*Work instruction*
Search each line below for the word "Surah" and list those that contain it.

*Dataset entries*
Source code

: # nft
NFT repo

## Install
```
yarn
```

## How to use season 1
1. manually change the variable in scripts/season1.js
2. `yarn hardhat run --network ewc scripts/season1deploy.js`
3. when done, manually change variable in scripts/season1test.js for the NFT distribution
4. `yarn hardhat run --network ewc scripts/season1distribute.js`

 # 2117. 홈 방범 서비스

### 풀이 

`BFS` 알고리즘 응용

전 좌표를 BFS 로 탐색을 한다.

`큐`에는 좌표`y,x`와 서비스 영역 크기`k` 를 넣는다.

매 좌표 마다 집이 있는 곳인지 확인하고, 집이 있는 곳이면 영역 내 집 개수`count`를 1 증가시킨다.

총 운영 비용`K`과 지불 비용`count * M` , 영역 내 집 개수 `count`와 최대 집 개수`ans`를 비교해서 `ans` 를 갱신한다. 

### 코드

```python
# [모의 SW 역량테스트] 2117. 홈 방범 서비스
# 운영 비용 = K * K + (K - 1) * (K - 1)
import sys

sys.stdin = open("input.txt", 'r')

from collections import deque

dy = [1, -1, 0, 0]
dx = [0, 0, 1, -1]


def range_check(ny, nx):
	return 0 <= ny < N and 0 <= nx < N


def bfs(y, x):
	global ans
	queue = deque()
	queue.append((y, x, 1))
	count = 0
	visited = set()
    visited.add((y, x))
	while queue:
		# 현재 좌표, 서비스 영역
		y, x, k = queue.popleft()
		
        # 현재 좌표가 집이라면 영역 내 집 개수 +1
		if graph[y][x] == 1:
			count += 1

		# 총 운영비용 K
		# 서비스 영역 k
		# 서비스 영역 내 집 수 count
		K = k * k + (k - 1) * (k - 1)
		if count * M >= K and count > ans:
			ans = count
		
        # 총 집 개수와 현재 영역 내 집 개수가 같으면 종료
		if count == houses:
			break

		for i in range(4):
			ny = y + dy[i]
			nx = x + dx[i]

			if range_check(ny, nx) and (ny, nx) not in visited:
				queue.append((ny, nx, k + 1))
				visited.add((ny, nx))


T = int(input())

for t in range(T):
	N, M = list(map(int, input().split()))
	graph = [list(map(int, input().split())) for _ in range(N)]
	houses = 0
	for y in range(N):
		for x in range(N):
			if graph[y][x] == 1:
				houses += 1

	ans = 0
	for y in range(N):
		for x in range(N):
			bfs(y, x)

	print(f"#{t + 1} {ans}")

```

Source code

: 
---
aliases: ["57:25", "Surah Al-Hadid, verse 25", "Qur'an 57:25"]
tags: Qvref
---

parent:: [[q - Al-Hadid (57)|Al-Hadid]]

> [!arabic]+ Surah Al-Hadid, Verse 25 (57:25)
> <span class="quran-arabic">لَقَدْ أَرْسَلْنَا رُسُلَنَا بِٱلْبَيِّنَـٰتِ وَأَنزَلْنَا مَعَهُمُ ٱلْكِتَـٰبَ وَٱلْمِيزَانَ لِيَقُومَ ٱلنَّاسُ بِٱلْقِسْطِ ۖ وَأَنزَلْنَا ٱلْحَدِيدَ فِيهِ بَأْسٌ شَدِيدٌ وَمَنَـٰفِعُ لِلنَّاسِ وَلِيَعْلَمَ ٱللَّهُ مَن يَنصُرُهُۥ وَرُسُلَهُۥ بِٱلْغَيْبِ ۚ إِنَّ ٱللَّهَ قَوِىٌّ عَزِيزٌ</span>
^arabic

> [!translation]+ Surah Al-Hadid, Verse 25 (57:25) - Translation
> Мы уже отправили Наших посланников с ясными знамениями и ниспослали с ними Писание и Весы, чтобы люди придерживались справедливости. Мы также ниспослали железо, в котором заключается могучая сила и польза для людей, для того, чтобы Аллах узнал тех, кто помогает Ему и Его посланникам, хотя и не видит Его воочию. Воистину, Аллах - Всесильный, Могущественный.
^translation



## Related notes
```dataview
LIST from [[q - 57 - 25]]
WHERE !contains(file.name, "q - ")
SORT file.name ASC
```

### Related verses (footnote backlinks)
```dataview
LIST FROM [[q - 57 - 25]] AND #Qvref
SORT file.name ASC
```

*Written solution*
aliases: ["57:25", "Surah Al-Hadid, verse 25", "Qur'an 57:25"]
> [!arabic]+ Surah Al-Hadid, Verse 25 (57:25)
> [!translation]+ Surah Al-Hadid, Verse 25 (57:25) - Translation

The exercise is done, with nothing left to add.